Andrea, chi vi ha chiesto di avviare la produzione di mascherine?
«Nessuno. Una sera, la farmacista del paese, alla mia domanda se avesse protezioni sanitarie antivirus, mi risponde che al momento è sprovvista di mascherine. Non sa come far fronte alle pressanti richieste della popolazione locale perché, pur avendole riordinate, ignora se e quando le sarebbero arrivate. Tornato a casa ne parlo con Daniele. Notare che in quel periodo avremmo dovuto partecipare a un viaggio in Egitto, poi soppresso a causa del Covid-19. Che facciamo?, ci siamo detti. Una volta che ripuliamo casa e cuciniamo qualcosa, non ci rimangono molti altri lavori per passare il tempo. Di uscire, neanche parlarne. In paese molte persone sono costrette a girare senza un minimo di protezione».

E quindi?
«Presi diversi teli di cotone e qualche metro di elastico che abbiamo in casa, lubrificato il perno delle forbici e lucidato le lame, mettiamo in moto la fedele Singer e partiamo. Dopo pochi minuti, davanti a noi abbiamo il primo prototipo. Neanche male, considerato l’uso di mezzi non esattamente professionali».

Quante mascherine sono scaturite, dai fantasmatici teli bianchi?
«Circa cinquecento».

Però! E per distribuirle?
«A dire la verità, per il fatto che entrambi lavoriamo a Rimini e torniamo a casa solo a fine della giornata, non siamo troppo inseriti nella vita sociale di Montescudo. Chiediamo perciò aiuto in Municipio, dove si offrono di distribuirle presso il forno e nei negozi di alimentari. Nei luoghi aperti e cruciali del paese, tranne logicamente la farmacia. Mentre lavoravamo, anche se mettevamo guanti e mascherine, non erano prodotti a norma e certificati, ma frutto di pura emergenza. Ne sfornavamo a più non posso. Ce ne chiedevano di continuo. Specialmente per gli anziani, i più esposti al rischio di pericolose complicazioni. Sono arrivate richieste perfino da Taverna, da Croce e da altri paesi vicini…
Quando, dopo un paio di settimane, finalmente la farmacia riceve una nuova fornitura (tra l’altro a prezzo onestissimo) ovviamente interrompiamo la produzione».
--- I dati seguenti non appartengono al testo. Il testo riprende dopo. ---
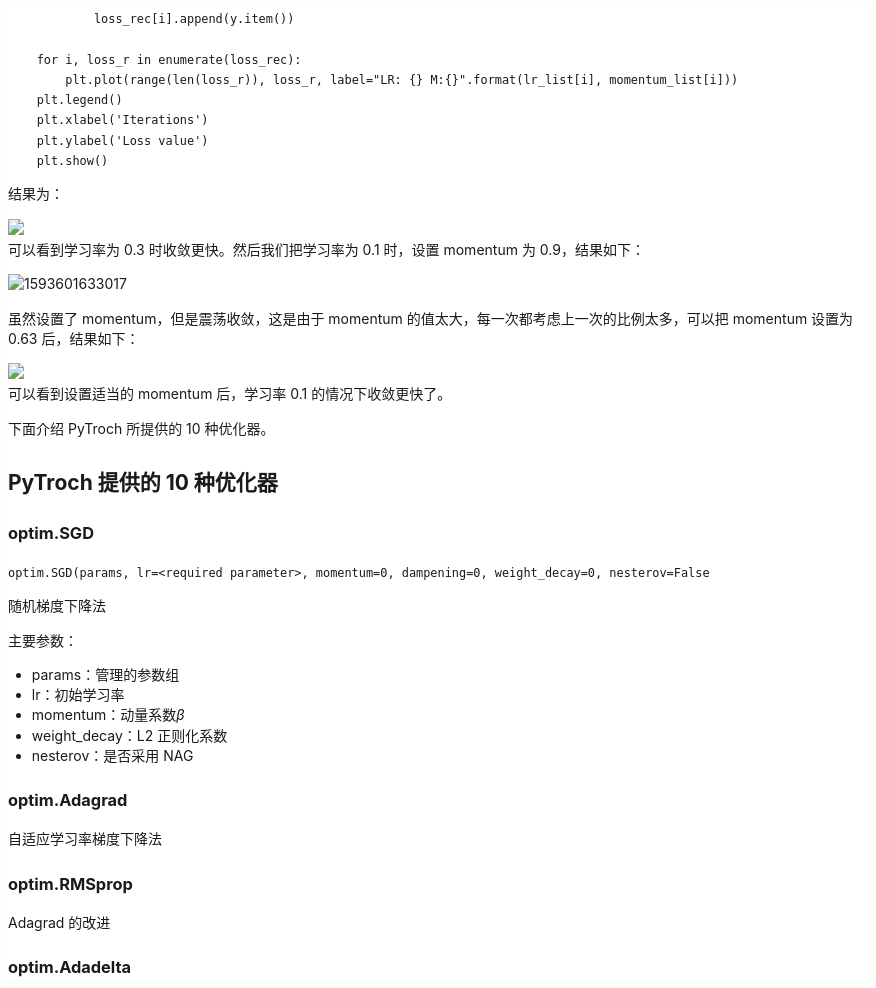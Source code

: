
 ```text
            loss_rec[i].append(y.item())

    for i, loss_r in enumerate(loss_rec):
        plt.plot(range(len(loss_r)), loss_r, label="LR: {} M:{}".format(lr_list[i], momentum_list[i]))
    plt.legend()
    plt.xlabel('Iterations')
    plt.ylabel('Loss value')
    plt.show()
```

结果为：

![](https://image.zhangxiann.com/20200701190554.png)  
 可以看到学习率为 0.3 时收敛更快。然后我们把学习率为 0.1 时，设置 momentum 为 0.9，结果如下：

![1593601633017](https://github.com/zhangxiann/PyTorch-Learning/tree/57184be6ee802eddf2a6706d6ead446114bd8ff6/4%20模型训练/C:/Users/lenovo/AppData/Roaming/Typora/typora-user-images/1593601633017.png)

虽然设置了 momentum，但是震荡收敛，这是由于 momentum 的值太大，每一次都考虑上一次的比例太多，可以把 momentum 设置为 0.63 后，结果如下：

![](https://image.zhangxiann.com/20200701190856.png)  
 可以看到设置适当的 momentum 后，学习率 0.1 的情况下收敛更快了。

下面介绍 PyTroch 所提供的 10 种优化器。

## PyTroch 提供的 10 种优化器

### optim.SGD

```text
optim.SGD(params, lr=<required parameter>, momentum=0, dampening=0, weight_decay=0, nesterov=False
```

随机梯度下降法

主要参数：

* params：管理的参数组
* lr：初始学习率
* momentum：动量系数$\beta$
* weight\_decay：L2 正则化系数
* nesterov：是否采用 NAG

### optim.Adagrad

自适应学习率梯度下降法

### optim.RMSprop

Adagrad 的改进

### optim.Adadelta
Cosa avete ricavato da questa esperienza così coinvolgente dal punto di vista emotivo?
«In un paese così piccolo, la voce che gli artefici delle mascherine eravamo noi si è sparsa in un baleno. Tanta gente ci ha fermato per strada per ringraziarci. Ci hanno manifestato affetto e gratitudine e a volte costretti ad accettare uova o altri piccoli presenti. È stato molto bello e appagante avere la genuina riconoscenza delle persone. Come succede nei paesi, se possono, tutti si aiutano. Qualunque sia stato il risultato degli sforzi che abbiamo messo a disposizione della nostra piccola comunità, lo abbiamo fatto veramente con tutto il cuore, senza secondi fini o interessi. Se ce ne fosse bisogno, lo rifaremmo anche domani».

L’aspetto che più rincuora in frangenti complicati e drammatici come questi è la grande solidarietà, tipo quella appena descritta, che si è registrata in tutta Italia. Coronavirus a parte, c’è chi si spende generosamente (e succede ogni giorno dell’anno), nel volontariato. Anche a rischio della propria incolumità. Persone che cucinano alla Caritas, che fanno compagnia agli anziani, che procurano cibo e coperte ai senzatetto o prestano gratuitamente la propria opera su autoambulanze e così via. A causa del Covid-19, la spirale di solidarietà sociale è ulteriormente aumentata. Dobbiamo andarne fieri.
Un sentito grazie a tutte queste persone.